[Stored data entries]
......

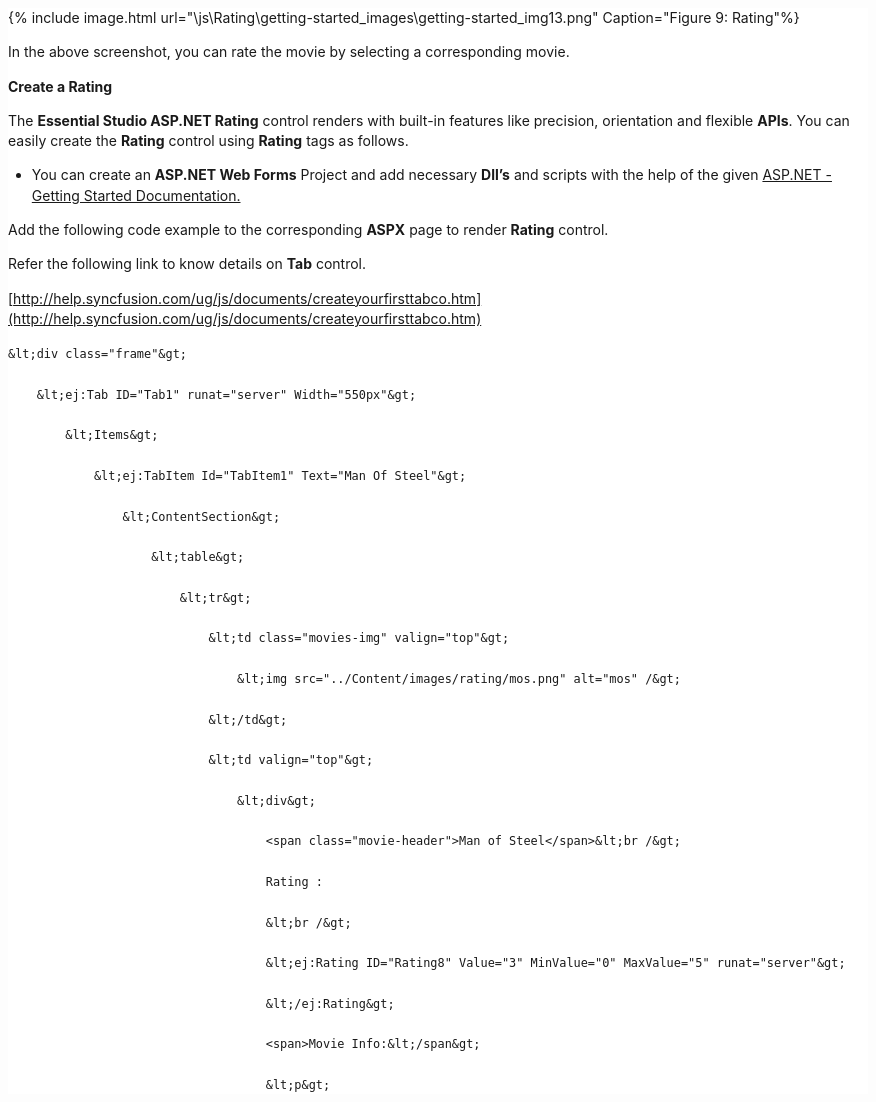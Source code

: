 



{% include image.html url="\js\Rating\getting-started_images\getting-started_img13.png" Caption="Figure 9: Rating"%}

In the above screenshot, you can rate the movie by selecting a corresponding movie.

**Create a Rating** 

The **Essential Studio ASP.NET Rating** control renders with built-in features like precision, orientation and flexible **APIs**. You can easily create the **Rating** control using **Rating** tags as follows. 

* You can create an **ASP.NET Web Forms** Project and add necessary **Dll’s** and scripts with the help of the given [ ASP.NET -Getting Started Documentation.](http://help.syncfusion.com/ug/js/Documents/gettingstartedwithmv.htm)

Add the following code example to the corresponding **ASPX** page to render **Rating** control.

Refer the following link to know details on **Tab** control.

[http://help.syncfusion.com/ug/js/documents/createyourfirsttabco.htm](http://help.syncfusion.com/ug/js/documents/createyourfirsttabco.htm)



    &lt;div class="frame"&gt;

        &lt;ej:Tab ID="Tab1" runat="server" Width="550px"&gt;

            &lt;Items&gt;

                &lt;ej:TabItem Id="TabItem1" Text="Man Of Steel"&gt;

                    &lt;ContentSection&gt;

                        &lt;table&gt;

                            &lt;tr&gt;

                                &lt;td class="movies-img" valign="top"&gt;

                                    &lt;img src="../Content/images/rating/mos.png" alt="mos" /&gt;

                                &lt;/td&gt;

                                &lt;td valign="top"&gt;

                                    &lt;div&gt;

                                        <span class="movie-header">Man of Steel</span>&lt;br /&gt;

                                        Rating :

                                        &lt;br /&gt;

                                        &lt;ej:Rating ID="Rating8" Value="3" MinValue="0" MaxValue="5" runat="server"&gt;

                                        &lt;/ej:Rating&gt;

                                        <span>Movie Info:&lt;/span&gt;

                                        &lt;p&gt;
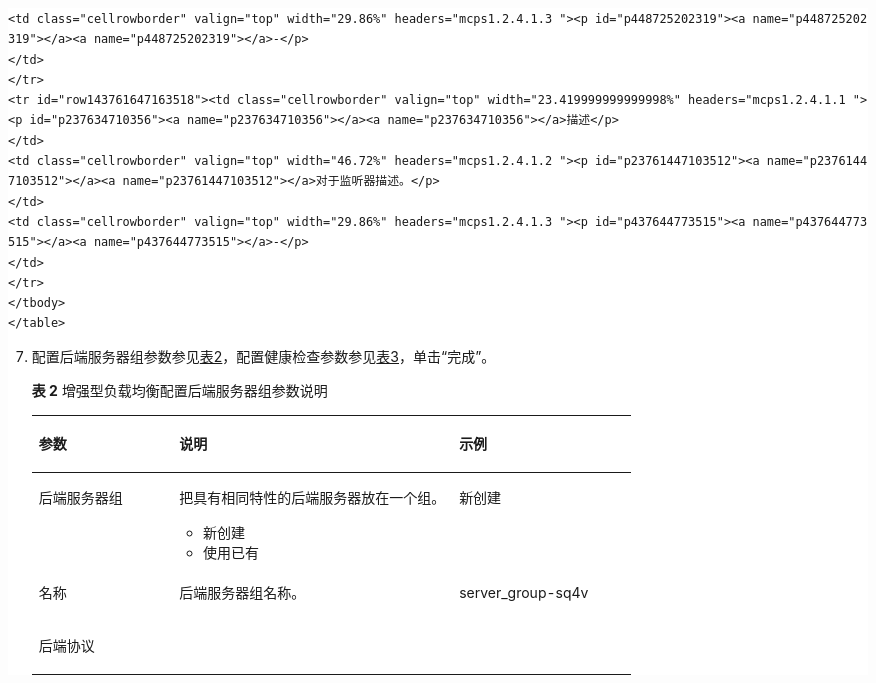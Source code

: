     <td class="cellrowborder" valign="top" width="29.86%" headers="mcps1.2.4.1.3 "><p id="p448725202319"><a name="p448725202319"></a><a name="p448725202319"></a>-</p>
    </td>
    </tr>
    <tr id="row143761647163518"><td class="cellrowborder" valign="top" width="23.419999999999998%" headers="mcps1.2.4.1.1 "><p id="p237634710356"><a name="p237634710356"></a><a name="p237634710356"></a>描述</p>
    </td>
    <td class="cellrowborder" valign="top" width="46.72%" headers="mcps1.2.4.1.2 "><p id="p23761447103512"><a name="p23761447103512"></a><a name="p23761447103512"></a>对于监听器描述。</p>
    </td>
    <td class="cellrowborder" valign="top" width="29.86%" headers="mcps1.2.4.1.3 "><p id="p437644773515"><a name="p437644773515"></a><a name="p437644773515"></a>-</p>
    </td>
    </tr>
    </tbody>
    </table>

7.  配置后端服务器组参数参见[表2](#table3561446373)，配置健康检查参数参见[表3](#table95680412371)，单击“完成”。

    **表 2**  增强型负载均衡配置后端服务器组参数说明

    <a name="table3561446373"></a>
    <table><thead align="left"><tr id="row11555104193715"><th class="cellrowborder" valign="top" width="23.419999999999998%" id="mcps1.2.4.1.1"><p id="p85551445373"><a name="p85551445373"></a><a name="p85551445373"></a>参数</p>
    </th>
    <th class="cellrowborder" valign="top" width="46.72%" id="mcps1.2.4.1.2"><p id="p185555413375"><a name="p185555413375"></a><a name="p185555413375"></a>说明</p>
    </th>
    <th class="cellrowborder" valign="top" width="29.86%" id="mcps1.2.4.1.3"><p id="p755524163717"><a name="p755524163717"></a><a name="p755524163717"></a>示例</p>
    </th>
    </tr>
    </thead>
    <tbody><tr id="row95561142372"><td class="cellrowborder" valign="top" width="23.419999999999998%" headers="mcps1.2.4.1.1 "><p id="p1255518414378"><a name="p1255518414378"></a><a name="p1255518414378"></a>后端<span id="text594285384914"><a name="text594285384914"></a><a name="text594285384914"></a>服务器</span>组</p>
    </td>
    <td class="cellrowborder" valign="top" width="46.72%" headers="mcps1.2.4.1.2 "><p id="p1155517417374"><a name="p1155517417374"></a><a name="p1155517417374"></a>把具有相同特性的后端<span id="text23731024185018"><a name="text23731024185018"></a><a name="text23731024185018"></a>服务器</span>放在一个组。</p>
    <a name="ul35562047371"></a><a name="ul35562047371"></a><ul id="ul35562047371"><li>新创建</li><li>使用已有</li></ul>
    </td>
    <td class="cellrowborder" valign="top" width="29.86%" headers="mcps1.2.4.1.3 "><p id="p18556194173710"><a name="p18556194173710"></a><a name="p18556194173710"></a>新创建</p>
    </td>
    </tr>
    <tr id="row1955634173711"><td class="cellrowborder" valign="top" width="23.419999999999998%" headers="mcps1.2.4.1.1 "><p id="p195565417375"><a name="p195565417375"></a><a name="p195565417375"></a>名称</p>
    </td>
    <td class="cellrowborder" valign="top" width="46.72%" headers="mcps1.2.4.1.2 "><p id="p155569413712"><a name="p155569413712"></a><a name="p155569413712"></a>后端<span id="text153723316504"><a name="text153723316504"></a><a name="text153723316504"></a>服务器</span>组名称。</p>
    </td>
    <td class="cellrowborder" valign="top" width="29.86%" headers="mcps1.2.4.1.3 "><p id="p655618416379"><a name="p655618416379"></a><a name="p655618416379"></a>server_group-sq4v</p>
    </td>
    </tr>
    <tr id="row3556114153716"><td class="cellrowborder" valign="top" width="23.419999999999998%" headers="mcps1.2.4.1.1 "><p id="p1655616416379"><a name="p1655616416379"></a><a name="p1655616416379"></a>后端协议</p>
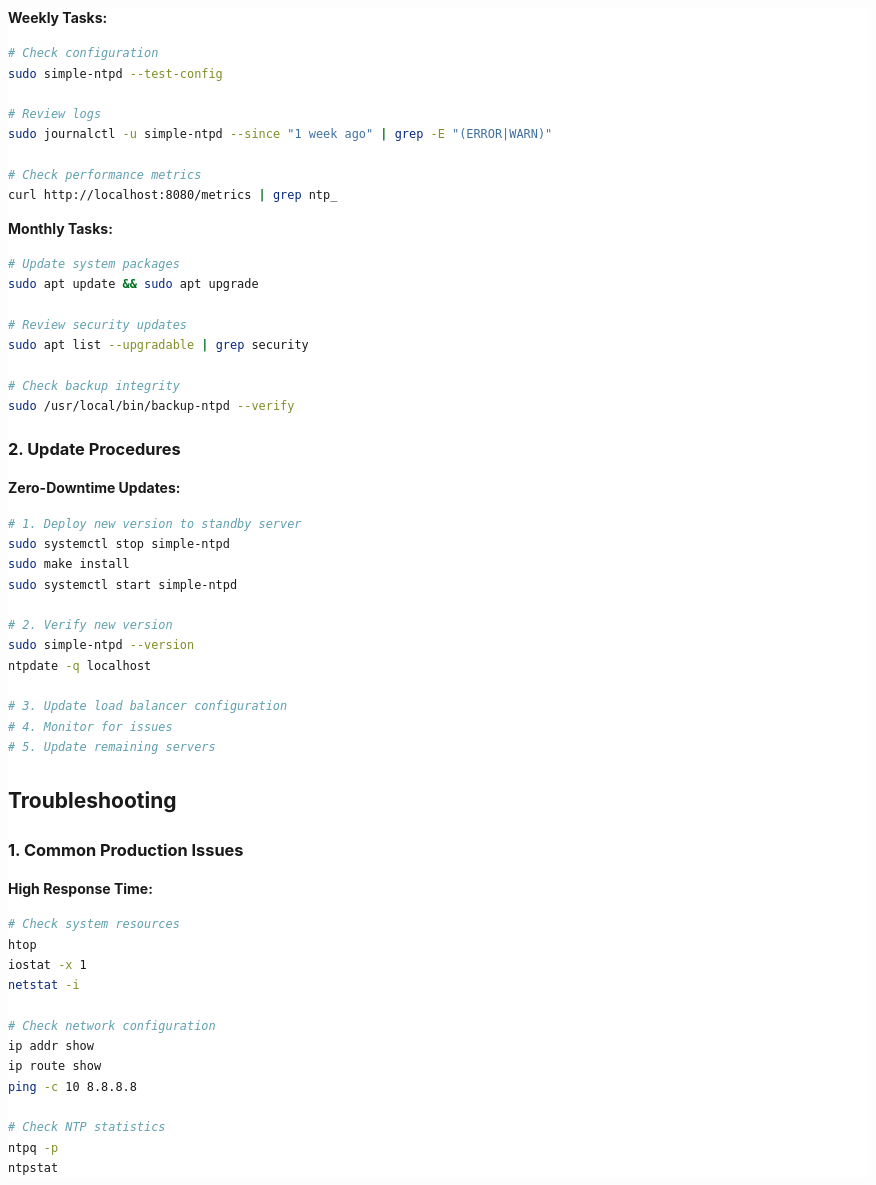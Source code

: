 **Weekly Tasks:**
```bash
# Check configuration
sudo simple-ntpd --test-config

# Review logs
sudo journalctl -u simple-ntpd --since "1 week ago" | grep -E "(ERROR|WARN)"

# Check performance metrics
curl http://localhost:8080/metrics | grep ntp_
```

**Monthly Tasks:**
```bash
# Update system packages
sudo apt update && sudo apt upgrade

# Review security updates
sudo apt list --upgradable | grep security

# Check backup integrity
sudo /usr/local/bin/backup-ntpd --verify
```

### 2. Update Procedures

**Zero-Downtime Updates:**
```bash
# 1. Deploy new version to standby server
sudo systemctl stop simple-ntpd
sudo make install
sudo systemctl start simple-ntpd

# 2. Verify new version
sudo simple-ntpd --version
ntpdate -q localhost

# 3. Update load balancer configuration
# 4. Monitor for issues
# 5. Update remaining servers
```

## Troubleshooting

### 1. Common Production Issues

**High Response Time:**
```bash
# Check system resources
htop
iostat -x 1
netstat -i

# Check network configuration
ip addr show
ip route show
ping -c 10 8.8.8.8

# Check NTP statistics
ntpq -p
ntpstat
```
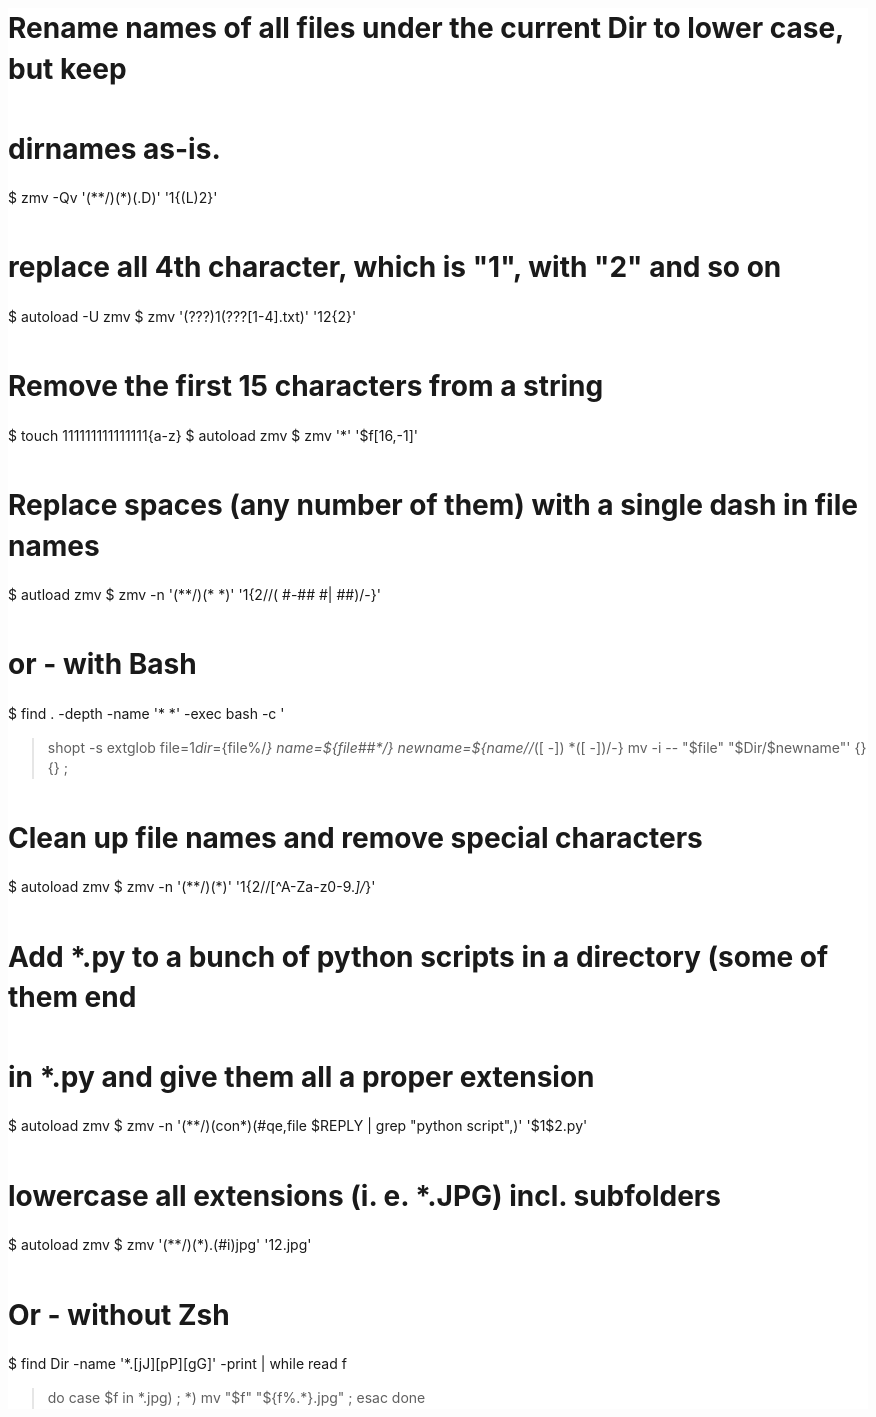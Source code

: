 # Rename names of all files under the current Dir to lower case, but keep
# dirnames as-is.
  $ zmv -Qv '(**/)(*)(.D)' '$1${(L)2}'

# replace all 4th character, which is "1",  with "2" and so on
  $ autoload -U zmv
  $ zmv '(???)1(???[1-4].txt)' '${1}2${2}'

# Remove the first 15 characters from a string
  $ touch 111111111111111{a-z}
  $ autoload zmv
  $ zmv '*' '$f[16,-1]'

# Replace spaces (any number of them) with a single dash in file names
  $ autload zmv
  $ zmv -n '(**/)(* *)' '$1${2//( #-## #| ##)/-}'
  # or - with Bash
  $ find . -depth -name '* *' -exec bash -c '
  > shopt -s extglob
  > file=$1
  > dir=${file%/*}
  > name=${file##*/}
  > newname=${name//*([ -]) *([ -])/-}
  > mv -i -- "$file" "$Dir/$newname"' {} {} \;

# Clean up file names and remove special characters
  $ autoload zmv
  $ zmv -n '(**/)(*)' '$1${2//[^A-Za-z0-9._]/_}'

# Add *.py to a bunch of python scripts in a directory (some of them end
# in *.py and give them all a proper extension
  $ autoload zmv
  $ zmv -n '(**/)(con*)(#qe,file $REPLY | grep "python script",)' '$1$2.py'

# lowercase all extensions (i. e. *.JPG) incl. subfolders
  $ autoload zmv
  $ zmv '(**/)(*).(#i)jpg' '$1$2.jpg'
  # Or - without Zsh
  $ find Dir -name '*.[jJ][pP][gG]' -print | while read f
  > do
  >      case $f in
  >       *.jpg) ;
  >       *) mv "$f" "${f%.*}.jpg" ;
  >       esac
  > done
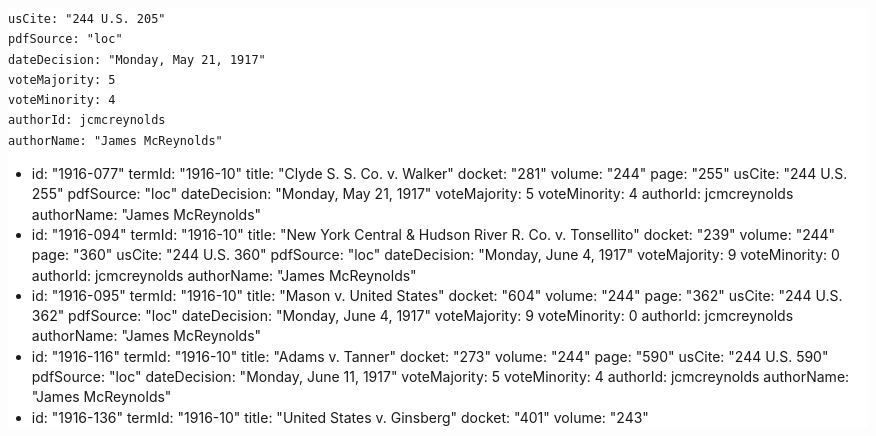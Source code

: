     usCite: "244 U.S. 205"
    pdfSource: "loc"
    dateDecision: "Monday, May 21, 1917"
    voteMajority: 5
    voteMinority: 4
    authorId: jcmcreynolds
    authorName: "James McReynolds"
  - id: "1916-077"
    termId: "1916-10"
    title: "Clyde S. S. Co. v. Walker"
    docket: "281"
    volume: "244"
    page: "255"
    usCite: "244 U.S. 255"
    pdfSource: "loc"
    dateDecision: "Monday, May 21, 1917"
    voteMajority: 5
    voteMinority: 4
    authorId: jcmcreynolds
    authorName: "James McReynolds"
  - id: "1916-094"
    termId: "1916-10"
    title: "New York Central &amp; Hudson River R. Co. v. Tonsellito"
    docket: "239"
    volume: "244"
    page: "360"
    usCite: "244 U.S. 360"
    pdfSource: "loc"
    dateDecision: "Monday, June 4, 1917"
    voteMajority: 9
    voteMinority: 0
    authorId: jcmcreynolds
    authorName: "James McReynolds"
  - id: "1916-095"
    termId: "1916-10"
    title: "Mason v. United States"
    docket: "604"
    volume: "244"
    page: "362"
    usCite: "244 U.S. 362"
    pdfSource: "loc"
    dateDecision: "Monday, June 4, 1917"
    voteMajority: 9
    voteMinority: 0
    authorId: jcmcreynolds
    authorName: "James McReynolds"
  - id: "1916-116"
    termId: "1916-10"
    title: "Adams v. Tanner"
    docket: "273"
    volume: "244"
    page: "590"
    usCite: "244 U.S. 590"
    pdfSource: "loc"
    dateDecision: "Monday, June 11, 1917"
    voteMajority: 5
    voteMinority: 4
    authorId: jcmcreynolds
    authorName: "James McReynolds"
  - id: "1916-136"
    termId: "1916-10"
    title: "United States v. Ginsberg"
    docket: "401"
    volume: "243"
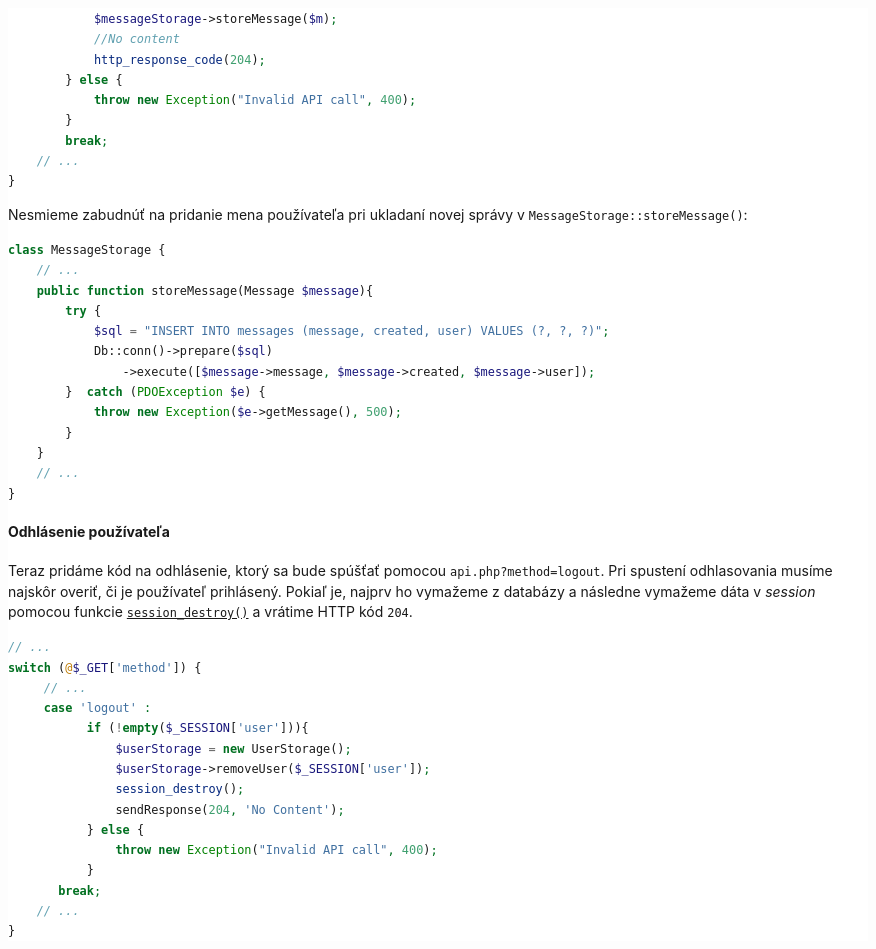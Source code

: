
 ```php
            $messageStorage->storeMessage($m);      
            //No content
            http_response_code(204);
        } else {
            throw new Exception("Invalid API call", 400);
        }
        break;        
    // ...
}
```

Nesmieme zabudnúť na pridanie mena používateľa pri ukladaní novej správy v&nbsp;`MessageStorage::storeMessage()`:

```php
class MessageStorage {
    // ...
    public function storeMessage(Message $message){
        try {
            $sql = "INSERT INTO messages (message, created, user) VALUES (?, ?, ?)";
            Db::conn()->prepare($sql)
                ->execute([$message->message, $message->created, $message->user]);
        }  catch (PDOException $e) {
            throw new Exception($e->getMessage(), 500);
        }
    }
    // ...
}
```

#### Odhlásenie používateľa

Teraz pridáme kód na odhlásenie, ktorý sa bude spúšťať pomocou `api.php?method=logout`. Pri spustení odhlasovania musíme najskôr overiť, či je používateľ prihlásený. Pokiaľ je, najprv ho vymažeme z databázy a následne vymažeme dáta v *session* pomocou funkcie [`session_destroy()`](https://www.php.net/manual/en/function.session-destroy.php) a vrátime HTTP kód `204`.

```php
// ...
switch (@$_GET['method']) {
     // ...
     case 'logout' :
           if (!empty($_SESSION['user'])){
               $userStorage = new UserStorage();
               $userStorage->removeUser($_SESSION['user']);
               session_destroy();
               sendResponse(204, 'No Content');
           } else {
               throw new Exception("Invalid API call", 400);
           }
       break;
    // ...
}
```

......

WHAT IS BEING ASKED: Select all lines with the word "created" from the entries above.

SOLUTION:
            $sql = "INSERT INTO messages (message, created, user) VALUES (?, ?, ?)";
                ->execute([$message->message, $message->created, $message->user]);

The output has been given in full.